*The task*
Tally the lines of the listing that contain the string "mbox". Give the number and nothing else.

*Exercise data*
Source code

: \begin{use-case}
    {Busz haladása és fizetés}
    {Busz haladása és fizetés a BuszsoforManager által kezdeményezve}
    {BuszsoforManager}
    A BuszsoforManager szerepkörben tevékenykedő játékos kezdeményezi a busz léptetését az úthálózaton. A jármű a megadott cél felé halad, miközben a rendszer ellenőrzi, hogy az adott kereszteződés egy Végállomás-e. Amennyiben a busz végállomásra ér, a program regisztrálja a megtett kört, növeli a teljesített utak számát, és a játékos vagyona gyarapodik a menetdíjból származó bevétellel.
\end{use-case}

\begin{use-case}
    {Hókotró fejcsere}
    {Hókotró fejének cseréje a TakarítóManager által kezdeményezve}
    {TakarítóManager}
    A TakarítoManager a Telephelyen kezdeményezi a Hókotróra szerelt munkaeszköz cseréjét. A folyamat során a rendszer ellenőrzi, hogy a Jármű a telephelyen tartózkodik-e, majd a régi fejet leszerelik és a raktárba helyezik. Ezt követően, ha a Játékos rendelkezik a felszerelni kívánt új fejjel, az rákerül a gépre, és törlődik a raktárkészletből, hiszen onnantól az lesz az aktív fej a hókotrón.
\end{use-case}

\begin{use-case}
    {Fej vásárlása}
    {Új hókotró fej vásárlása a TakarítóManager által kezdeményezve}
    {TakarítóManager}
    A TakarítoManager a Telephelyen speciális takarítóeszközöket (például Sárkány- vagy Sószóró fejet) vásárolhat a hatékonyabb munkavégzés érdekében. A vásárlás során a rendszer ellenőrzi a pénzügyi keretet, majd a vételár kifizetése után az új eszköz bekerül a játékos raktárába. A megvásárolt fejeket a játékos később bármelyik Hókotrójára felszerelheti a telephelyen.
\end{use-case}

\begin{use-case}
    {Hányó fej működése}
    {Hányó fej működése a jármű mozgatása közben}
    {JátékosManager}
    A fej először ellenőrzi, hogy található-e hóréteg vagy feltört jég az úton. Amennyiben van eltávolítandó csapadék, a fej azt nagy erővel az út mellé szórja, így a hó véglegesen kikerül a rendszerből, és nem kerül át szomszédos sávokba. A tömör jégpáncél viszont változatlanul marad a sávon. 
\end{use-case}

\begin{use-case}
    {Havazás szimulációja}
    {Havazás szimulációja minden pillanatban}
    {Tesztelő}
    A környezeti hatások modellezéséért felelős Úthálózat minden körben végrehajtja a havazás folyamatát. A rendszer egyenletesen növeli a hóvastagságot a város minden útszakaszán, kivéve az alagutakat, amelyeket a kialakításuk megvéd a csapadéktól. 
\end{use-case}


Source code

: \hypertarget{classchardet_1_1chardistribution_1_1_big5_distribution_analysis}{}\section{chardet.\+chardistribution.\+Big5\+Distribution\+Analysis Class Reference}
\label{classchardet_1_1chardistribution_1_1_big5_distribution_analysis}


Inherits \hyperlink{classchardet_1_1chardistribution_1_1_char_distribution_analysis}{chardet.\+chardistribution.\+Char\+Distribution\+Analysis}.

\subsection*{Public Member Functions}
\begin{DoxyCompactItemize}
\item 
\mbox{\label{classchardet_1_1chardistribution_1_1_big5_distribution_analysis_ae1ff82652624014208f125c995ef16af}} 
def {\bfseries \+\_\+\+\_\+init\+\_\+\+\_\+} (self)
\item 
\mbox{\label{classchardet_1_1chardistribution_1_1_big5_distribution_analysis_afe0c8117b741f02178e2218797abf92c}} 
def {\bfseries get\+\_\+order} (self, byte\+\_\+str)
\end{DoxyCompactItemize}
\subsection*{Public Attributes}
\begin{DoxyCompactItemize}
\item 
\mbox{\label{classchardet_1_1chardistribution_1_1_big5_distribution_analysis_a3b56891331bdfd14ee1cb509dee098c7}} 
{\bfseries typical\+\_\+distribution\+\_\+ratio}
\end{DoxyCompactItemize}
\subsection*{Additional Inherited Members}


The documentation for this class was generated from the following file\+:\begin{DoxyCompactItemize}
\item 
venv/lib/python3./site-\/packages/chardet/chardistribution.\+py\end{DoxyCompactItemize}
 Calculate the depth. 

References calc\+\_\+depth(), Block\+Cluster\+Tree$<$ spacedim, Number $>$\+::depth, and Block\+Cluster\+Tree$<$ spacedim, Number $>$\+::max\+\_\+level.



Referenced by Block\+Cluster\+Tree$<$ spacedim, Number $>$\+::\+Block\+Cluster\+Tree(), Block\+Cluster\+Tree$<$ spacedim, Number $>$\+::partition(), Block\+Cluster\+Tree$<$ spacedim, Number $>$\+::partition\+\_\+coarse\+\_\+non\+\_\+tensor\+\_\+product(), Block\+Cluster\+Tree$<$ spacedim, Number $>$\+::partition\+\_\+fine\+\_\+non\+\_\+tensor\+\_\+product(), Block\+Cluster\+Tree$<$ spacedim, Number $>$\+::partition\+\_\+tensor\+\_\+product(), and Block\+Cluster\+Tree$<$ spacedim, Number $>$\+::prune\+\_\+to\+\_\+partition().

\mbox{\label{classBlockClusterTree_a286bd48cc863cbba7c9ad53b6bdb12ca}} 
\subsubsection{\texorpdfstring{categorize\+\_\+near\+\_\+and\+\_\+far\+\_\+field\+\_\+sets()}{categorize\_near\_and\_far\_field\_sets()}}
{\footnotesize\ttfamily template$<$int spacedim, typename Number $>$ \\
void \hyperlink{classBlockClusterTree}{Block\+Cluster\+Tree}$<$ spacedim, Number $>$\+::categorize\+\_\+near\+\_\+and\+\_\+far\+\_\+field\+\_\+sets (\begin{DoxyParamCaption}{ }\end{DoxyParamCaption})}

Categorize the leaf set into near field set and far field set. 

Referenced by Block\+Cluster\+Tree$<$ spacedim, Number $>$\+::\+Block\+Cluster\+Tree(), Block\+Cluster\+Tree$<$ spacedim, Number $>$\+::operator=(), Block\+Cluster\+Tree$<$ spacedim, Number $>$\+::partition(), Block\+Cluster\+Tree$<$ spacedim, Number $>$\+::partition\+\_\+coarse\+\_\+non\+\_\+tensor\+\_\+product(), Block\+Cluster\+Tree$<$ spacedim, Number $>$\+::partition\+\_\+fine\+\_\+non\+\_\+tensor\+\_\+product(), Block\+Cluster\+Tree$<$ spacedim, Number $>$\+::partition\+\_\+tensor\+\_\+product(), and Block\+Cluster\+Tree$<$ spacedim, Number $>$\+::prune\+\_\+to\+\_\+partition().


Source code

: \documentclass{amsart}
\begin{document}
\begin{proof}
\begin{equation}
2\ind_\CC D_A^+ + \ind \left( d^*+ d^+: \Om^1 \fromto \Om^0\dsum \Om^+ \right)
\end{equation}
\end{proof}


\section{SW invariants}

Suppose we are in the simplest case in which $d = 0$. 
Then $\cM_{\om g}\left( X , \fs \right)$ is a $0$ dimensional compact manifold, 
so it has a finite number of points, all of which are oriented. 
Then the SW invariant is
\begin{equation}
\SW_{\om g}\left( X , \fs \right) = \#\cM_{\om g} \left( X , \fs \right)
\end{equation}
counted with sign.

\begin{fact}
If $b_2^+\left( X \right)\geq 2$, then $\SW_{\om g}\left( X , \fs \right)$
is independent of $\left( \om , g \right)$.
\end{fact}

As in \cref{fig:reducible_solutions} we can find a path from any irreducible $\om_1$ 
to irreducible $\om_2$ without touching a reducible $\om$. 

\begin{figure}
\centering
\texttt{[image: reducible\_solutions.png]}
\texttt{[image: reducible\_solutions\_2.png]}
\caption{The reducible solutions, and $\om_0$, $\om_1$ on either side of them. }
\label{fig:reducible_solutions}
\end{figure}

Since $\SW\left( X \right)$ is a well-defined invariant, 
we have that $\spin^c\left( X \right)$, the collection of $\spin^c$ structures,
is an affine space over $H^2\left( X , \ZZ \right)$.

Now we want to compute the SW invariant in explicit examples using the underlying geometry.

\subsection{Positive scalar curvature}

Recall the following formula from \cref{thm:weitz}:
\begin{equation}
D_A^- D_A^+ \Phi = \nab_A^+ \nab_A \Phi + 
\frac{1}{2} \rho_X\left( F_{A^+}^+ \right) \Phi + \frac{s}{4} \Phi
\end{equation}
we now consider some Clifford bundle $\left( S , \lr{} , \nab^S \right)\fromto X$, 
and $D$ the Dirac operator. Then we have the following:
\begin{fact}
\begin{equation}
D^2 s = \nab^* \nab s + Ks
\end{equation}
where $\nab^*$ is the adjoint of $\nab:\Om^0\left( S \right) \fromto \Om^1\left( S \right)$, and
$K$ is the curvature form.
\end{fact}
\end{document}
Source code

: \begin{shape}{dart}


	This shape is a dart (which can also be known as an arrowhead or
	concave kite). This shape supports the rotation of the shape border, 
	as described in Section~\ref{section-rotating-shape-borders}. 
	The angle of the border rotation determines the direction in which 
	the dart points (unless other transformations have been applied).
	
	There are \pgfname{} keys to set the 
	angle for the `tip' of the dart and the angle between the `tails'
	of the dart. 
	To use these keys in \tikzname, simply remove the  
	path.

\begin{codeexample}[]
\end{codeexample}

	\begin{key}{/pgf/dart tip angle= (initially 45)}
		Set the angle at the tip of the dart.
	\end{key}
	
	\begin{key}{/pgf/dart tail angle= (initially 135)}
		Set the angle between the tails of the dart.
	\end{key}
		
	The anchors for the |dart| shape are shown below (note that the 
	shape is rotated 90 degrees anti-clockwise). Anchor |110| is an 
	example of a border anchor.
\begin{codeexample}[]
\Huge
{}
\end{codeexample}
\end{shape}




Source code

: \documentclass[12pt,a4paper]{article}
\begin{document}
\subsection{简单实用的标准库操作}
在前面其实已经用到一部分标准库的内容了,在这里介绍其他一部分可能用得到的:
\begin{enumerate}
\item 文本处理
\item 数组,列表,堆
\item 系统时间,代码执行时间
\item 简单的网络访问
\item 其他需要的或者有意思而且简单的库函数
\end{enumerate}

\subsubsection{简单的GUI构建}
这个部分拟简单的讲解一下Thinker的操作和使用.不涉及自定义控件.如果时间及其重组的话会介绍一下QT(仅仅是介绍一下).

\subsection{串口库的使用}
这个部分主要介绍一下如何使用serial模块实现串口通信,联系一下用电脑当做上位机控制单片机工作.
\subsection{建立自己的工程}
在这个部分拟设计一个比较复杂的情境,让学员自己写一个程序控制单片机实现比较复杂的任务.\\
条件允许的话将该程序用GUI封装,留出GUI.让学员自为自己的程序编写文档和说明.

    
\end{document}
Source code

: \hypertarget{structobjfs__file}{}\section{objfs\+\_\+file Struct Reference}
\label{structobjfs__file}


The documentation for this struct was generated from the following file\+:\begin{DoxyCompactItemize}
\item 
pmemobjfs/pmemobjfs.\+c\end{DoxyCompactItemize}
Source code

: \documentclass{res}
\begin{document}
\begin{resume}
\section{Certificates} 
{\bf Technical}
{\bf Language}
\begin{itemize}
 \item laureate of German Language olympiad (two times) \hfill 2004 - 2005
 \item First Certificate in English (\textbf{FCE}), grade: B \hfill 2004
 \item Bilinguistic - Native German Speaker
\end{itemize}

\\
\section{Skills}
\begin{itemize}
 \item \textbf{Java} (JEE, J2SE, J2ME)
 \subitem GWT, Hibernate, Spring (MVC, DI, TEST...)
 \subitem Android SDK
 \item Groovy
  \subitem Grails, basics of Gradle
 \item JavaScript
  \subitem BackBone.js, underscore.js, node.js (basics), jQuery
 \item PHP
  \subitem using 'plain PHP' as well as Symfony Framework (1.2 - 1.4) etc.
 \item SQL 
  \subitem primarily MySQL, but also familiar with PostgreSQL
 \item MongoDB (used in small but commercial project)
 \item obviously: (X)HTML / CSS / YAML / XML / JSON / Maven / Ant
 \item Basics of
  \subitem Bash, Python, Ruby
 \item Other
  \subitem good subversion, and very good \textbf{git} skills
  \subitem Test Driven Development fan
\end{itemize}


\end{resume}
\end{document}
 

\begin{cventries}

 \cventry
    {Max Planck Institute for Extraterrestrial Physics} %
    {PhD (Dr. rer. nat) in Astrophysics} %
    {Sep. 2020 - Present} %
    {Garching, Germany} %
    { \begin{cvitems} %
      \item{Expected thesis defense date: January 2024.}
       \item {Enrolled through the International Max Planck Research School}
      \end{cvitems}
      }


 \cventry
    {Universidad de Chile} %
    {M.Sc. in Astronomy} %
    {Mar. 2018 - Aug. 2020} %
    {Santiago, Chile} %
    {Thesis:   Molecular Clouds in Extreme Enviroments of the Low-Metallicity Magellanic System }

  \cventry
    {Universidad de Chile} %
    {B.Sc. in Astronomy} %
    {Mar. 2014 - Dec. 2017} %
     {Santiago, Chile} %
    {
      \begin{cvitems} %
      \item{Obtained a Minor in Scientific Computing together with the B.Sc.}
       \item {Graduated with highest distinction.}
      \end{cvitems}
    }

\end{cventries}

*Response area*
4